**The problem:** Needed from the data below: every line from the one with "MATCH NONE |" up to and including the one with "FOREIGN KEY (walk_session_id)", repeated exactly and with nothing else.

(Collection entries)
Content starts

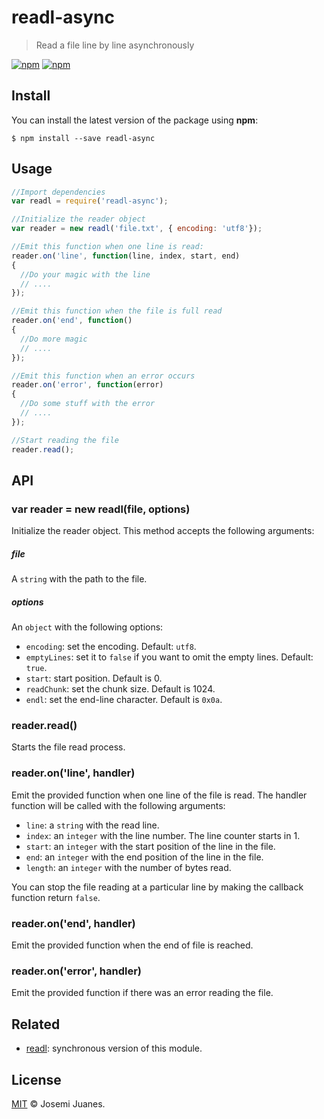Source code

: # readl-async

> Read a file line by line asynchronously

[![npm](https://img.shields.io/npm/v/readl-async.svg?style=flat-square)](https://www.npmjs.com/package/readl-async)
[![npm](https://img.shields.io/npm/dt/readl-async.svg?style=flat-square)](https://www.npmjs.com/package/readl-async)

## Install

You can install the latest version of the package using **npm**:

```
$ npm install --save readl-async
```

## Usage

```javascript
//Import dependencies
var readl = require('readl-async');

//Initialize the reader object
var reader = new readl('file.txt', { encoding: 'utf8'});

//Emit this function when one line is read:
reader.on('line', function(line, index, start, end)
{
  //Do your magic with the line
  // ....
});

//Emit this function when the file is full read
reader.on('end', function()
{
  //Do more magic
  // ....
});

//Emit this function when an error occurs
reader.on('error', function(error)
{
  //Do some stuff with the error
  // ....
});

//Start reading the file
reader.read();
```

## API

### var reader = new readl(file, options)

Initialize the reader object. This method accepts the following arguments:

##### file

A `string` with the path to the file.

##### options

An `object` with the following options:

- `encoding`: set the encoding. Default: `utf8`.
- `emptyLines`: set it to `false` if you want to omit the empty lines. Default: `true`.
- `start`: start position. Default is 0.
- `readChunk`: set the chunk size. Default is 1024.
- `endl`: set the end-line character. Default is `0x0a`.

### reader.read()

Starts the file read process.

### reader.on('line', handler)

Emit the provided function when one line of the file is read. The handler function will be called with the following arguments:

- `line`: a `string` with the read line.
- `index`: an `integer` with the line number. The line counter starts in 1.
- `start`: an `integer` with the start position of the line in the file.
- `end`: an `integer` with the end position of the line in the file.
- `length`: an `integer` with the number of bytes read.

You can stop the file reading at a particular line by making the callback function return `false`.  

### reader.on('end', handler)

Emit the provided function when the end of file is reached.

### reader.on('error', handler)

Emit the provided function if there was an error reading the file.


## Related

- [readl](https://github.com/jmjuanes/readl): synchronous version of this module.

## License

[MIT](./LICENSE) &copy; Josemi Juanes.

Content ends
Content starts

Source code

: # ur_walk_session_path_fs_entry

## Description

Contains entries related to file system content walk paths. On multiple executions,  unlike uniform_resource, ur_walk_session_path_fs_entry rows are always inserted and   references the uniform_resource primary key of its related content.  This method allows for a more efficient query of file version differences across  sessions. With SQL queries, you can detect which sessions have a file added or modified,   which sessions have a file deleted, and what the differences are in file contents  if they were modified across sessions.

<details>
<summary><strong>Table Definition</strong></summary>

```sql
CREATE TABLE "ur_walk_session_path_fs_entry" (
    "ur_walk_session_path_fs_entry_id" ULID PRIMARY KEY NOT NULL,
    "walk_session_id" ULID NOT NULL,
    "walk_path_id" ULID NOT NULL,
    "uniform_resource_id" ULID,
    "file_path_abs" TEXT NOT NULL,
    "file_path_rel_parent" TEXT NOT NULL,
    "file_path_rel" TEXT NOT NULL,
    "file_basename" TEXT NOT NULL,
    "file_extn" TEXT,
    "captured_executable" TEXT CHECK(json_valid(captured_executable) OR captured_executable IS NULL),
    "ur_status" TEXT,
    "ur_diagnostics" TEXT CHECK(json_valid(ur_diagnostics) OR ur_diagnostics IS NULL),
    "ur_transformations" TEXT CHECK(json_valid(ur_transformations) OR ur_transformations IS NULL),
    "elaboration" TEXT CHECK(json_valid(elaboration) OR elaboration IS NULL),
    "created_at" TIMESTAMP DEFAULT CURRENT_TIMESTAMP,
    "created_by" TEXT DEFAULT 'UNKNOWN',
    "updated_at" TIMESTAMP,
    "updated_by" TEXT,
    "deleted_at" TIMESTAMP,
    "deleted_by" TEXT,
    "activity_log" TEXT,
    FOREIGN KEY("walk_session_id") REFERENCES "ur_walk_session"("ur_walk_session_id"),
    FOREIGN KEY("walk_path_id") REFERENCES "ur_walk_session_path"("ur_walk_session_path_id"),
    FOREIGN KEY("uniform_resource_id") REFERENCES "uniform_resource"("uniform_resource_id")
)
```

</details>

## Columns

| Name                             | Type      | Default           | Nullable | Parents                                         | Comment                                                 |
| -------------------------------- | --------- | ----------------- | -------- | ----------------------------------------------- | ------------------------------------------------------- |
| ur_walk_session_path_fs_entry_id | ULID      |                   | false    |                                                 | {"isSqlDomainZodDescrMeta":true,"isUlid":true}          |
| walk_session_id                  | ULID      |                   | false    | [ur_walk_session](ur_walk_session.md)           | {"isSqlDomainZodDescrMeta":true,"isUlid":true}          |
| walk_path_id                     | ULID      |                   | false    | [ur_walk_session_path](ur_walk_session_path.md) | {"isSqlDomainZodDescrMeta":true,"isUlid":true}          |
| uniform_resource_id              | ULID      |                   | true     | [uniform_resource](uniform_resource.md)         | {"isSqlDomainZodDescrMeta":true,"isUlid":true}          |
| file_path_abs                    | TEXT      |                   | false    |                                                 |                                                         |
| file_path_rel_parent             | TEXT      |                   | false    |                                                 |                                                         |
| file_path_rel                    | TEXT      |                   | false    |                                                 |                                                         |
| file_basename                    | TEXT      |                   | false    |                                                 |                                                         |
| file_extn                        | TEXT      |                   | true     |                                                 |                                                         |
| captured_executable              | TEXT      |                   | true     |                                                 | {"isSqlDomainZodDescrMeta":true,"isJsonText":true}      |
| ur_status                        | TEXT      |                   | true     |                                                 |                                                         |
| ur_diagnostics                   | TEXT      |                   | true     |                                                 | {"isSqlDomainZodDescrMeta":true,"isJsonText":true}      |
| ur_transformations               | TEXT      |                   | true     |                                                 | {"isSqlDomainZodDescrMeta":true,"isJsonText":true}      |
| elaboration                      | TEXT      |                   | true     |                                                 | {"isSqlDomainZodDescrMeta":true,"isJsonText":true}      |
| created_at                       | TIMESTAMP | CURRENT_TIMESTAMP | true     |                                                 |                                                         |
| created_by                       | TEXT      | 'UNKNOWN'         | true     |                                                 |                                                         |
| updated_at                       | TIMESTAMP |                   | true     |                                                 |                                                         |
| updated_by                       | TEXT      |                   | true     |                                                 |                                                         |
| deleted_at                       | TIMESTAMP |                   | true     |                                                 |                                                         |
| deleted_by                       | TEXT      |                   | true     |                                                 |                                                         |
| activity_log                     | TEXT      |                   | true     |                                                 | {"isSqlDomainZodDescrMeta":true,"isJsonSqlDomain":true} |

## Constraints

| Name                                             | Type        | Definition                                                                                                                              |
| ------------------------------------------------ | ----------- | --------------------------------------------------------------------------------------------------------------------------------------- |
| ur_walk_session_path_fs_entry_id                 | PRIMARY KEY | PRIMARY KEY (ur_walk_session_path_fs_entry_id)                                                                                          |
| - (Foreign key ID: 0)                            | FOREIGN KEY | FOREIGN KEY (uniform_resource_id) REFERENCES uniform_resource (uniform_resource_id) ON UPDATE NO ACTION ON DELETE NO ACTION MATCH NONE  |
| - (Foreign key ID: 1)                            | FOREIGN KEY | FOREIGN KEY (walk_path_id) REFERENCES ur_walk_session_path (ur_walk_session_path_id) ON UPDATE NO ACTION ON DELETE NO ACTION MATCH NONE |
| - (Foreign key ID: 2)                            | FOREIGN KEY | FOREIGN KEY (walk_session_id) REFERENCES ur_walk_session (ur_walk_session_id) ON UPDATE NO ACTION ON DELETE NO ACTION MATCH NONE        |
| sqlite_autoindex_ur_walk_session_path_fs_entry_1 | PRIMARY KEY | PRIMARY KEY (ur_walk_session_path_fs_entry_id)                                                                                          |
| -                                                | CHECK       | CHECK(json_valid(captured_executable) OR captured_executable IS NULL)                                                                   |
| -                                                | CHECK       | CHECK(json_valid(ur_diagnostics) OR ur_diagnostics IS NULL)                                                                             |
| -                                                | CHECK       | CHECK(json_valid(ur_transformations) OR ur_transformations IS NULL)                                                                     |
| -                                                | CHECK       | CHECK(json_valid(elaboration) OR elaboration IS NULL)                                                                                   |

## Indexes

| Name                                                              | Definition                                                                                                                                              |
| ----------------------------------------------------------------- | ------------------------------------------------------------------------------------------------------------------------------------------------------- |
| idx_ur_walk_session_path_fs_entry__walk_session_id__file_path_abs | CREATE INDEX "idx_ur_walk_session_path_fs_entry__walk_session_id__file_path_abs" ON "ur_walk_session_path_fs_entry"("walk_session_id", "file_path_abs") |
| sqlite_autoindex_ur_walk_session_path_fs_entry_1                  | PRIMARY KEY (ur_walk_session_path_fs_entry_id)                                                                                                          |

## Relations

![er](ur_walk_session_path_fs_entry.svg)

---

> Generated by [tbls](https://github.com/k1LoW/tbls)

Content ends

**Task answer:**
| - (Foreign key ID: 1)                            | FOREIGN KEY | FOREIGN KEY (walk_path_id) REFERENCES ur_walk_session_path (ur_walk_session_path_id) ON UPDATE NO ACTION ON DELETE NO ACTION MATCH NONE |
| - (Foreign key ID: 2)                            | FOREIGN KEY | FOREIGN KEY (walk_session_id) REFERENCES ur_walk_session (ur_walk_session_id) ON UPDATE NO ACTION ON DELETE NO ACTION MATCH NONE        |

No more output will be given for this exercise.